Seminarie
Herhaling kerkleerbeheersing 11: Uit het hoofd leren en begrijpen


‘Herhaling kerkleerbeheersing 11: Uit het hoofd leren en begrijpen’, Boek van Mormon – leerkrachtenboek (2024)

‘Herhaling kerkleerbeheersing 11’, Boek van Mormon – leerkrachtenboek

Herhaling kerkleerbeheersing 11

Uit het hoofd leren en begrijpen

cursist steekt hand op om een vraag te stellen

Schriftteksten kerkleerbeheersing uit het hoofd leren en de leer erin begrijpen, kan de Heilige Geest in je leven uitnodigen en je helpen om meer op Jezus Christus te lijken. Deze les is bedoeld om je te helpen de kerngedachten van de eerste twaalf Schriftteksten kerkleerbeheersing uit het Boek van Mormon uit het hoofd te leren en naar meer inzicht te streven door geïnspireerde vragen te stellen en te beantwoorden.

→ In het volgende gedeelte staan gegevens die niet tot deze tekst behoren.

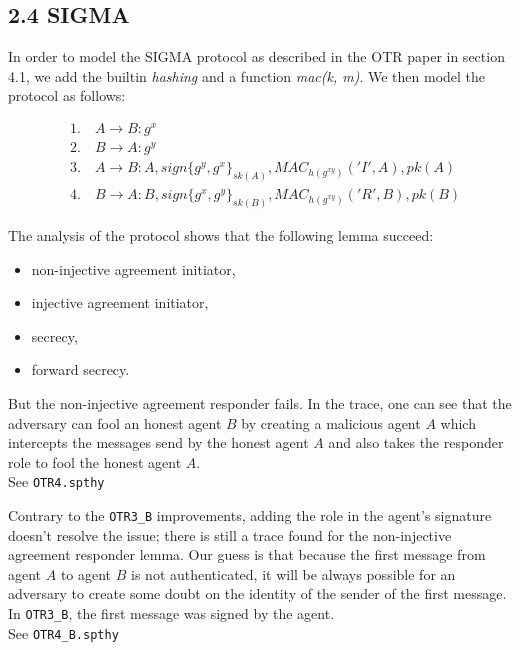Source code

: \documentclass[
]{article}
\begin{document}
\newpage
\hypertarget{sigma}{%
\subsection{2.4 SIGMA}\label{sigma}}

In order to model the SIGMA protocol as described in the OTR paper in section 4.1, we add the builtin \emph{hashing} and a function \emph{mac(k, m)}. We then model the protocol as follows:

\begin{align*}
&\text{1.} \quad A \rightarrow B: g^x \\
&\text{2.} \quad B \rightarrow A: g^y \\
&\text{3.} \quad A \rightarrow B: A, sign\{g^y, g^x\}_{sk(A)}, MAC_{h(g^{xy})}('I', A), pk(A) \\
&\text{4.} \quad B \rightarrow A: B, sign\{g^x, g^y\}_{sk(B)}, MAC_{h(g^{xy})}('R', B), pk(B)
\end{align*}

The analysis of the protocol shows that the following lemma succeed:

\begin{itemize}
    \item non-injective agreement initiator,
    \item injective agreement initiator,
    \item secrecy,
    \item forward secrecy.
\end{itemize}

But the non-injective agreement responder fails. In the trace, one can see that the adversary can fool an honest agent $B$ by creating a malicious agent $A$ which intercepts the messages send by the honest agent $A$ and also takes the responder role to fool the honest agent $A$.\\
See \texttt{OTR4.spthy}

Contrary to the \texttt{OTR3\_B} improvements, adding the role in the agent's signature doesn't resolve the issue; there is still a trace found for the non-injective agreement responder lemma. Our guess is that because the first message from agent $A$ to agent $B$ is not authenticated, it will be always possible for an adversary to create some doubt on the identity of the sender of the first message. In \texttt{OTR3\_B}, the first message was signed by the agent.\\
See \texttt{OTR4\_B.spthy}
\end{document}
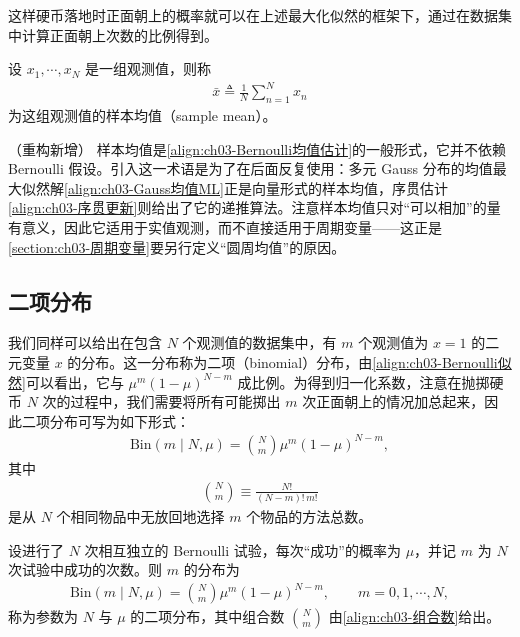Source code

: \documentclass[../../main.tex]{subfiles}
\begin{document}
这样硬币落地时正面朝上的概率就可以在上述最大化似然的框架下，通过在数据集中计算正面朝上次数的比例得到。

\begin{definition}[样本均值]\label{definition:ch03-样本均值}
设 $x_1,\cdots,x_N$ 是一组观测值，则称
\begin{align}
\bar{x}\triangleq\frac{1}{N}\sum_{n=1}^{N}x_n
\label{align:ch03-样本均值}
\end{align}
为这组观测值的样本均值（sample mean）。
\end{definition}

\begin{remark}（重构新增）
样本均值是\eqref{align:ch03-Bernoulli均值估计}的一般形式，它并不依赖 Bernoulli 假设。引入这一术语是为了在后面反复使用：多元 Gauss 分布的均值最大似然解\eqref{align:ch03-Gauss均值ML}正是向量形式的样本均值，序贯估计\eqref{align:ch03-序贯更新}则给出了它的递推算法。注意样本均值只对“可以相加”的量有意义，因此它适用于实值观测，而不直接适用于周期变量——这正是\cref{section:ch03-周期变量}要另行定义“圆周均值”的原因。
\end{remark}

\subsection{二项分布}\label{subsection:ch03-二项分布}

我们同样可以给出在包含 $N$ 个观测值的数据集中，有 $m$ 个观测值为 $x=1$ 的二元变量 $x$ 的分布。这一分布称为二项（binomial）分布，由\cref{align:ch03-Bernoulli似然}可以看出，它与 $\mu^{m}(1-\mu)^{N-m}$ 成比例。为得到归一化系数，注意在抛掷硬币 $N$ 次的过程中，我们需要将所有可能掷出 $m$ 次正面朝上的情况加总起来，因此二项分布可写为如下形式：
\begin{align}
\mathrm{Bin}(m\mid N,\mu)=\binom{N}{m}\mu^{m}(1-\mu)^{N-m},
\label{align:ch03-二项分布}
\end{align}
其中
\begin{align}
\binom{N}{m}\equiv\frac{N!}{(N-m)!\,m!}
\label{align:ch03-组合数}
\end{align}
是从 $N$ 个相同物品中无放回地选择 $m$ 个物品的方法总数。

\begin{definition}[二项分布]\label{definition:ch03-二项分布}
设进行了 $N$ 次相互独立的 Bernoulli 试验，每次“成功”的概率为 $\mu$，并记 $m$ 为 $N$ 次试验中成功的次数。则 $m$ 的分布为
\begin{align*}
\mathrm{Bin}(m\mid N,\mu)=\binom{N}{m}\mu^{m}(1-\mu)^{N-m},\qquad m=0,1,\cdots,N,
\end{align*}
称为参数为 $N$ 与 $\mu$ 的二项分布，其中组合数 $\binom{N}{m}$ 由\eqref{align:ch03-组合数}给出。
\end{definition}
\end{document}
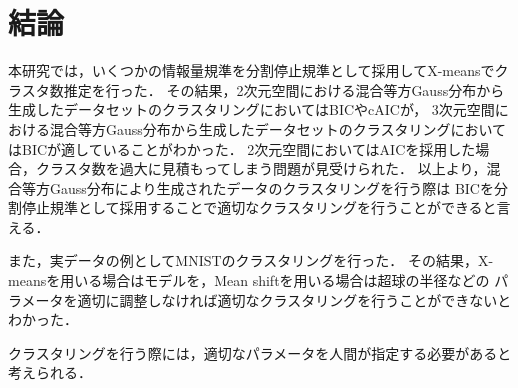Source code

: \section{結論}

本研究では，いくつかの情報量規準を分割停止規準として採用してX-meansでクラスタ数推定を行った．
その結果，2次元空間における混合等方Gauss分布から生成したデータセットのクラスタリングにおいてはBICやcAICが，
3次元空間における混合等方Gauss分布から生成したデータセットのクラスタリングにおいてはBICが適していることがわかった．
2次元空間においてはAICを採用した場合，クラスタ数を過大に見積もってしまう問題が見受けられた．
以上より，混合等方Gauss分布により生成されたデータのクラスタリングを行う際は
BICを分割停止規準として採用することで適切なクラスタリングを行うことができると言える．

また，実データの例としてMNISTのクラスタリングを行った．
その結果，X-meansを用いる場合はモデルを，Mean shiftを用いる場合は超球の半径などの
パラメータを適切に調整しなければ適切なクラスタリングを行うことができないとわかった．

クラスタリングを行う際には，適切なパラメータを人間が指定する必要があると考えられる．

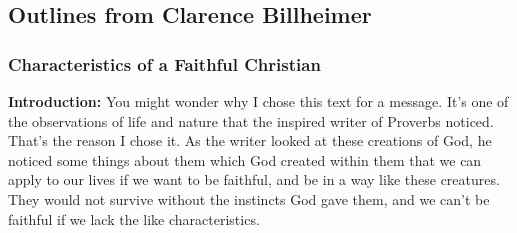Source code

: \subsection{Outlines from Clarence Billheimer}


\subsubsection{Characteristics of a Faithful Christian}


\noindent  \textbf{Introduction: } You might wonder why I chose this text for a message. It’s one of the observations of life and nature that the inspired writer of Proverbs noticed. That’s the reason I chose it. As the writer looked at these creations of God, he noticed some things about them which God created within them that we can apply to our lives if we want to be faithful, and be in a way like these creatures. They would not survive without the instincts God gave them, and we can’t be faithful if we lack the like characteristics.\\
\\
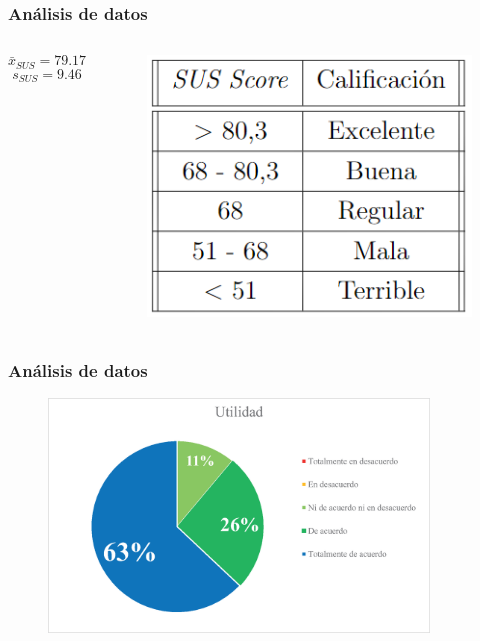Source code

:\documentclass[9pt]{beamer}
\begin{document}
    \begin{frame}      
        \frametitle{Análisis de datos}
       
       \begin{columns}
            $$ \bar{x}_{SUS} = 79.17$$
            $$ s_{SUS} = 9.46$$
    
            \begin{figure}
                \centering
                \includegraphics[width=\textwidth]{assets/Evaluacion/SUS_Score.png}
            \end{figure}
       \end{columns}
    \end{frame}

    \begin{frame}      
        \frametitle{Análisis de datos}
        \begin{figure}
            \centering
            \includegraphics[width=0.9\textwidth]{assets/Evaluacion/utility.eps}
        \end{figure}
    \end{frame}
\end{document}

Help de cursisten Schriftstudievaardigheden te ontwikkelen. Moedig de cursisten aan om tijdens de les en hun persoonlijke studie vragen te stellen. Vragen leren stellen en naar antwoorden uit de Schriften zoeken, kan de studie-ervaring van een cursist ten goede komen. Maak de cursisten duidelijk dat de Schriften van toepassing zijn op de vragen en moeilijkheden, groot of klein, die ze momenteel hebben.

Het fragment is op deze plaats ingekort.